What to do - Look through the records, and whenever a line includes the word "function", copy it.
─── Dataset entries
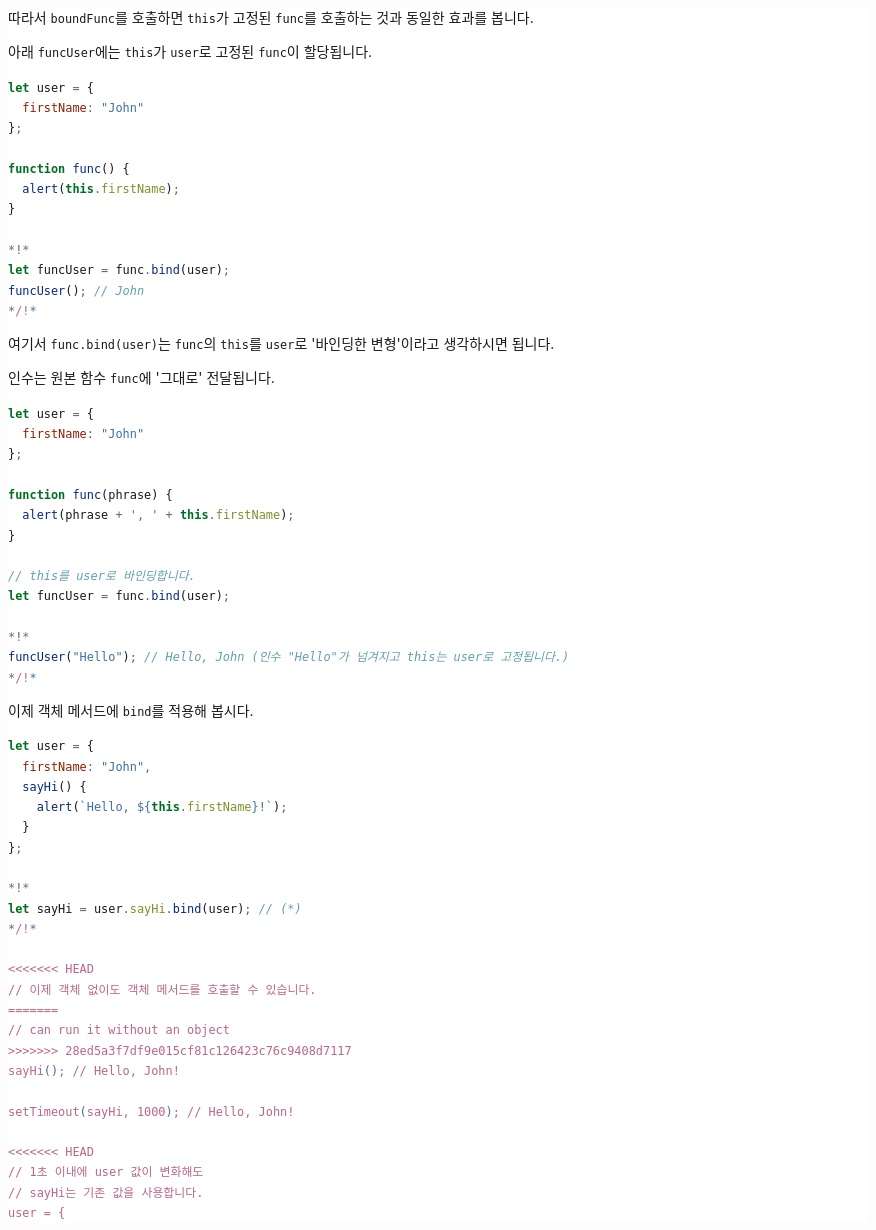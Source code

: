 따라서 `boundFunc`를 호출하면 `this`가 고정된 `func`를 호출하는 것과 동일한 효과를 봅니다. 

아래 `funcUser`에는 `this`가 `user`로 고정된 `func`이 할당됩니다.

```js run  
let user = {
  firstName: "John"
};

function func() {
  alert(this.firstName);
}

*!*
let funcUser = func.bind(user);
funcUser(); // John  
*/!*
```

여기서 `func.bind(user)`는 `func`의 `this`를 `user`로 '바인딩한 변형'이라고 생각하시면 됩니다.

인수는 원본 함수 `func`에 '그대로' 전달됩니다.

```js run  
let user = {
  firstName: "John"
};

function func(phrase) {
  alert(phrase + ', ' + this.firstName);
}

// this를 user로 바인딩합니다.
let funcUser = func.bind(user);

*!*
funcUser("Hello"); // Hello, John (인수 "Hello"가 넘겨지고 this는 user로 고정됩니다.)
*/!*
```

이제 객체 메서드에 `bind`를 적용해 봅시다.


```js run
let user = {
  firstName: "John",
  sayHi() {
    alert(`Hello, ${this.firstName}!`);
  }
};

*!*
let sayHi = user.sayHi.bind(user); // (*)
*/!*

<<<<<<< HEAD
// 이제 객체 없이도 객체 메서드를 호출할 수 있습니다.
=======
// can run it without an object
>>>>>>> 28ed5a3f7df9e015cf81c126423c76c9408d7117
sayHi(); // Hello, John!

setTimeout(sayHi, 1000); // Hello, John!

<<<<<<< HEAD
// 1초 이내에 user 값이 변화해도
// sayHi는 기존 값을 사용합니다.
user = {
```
──────
Reply to the exercise -
function func() {
function func(phrase) {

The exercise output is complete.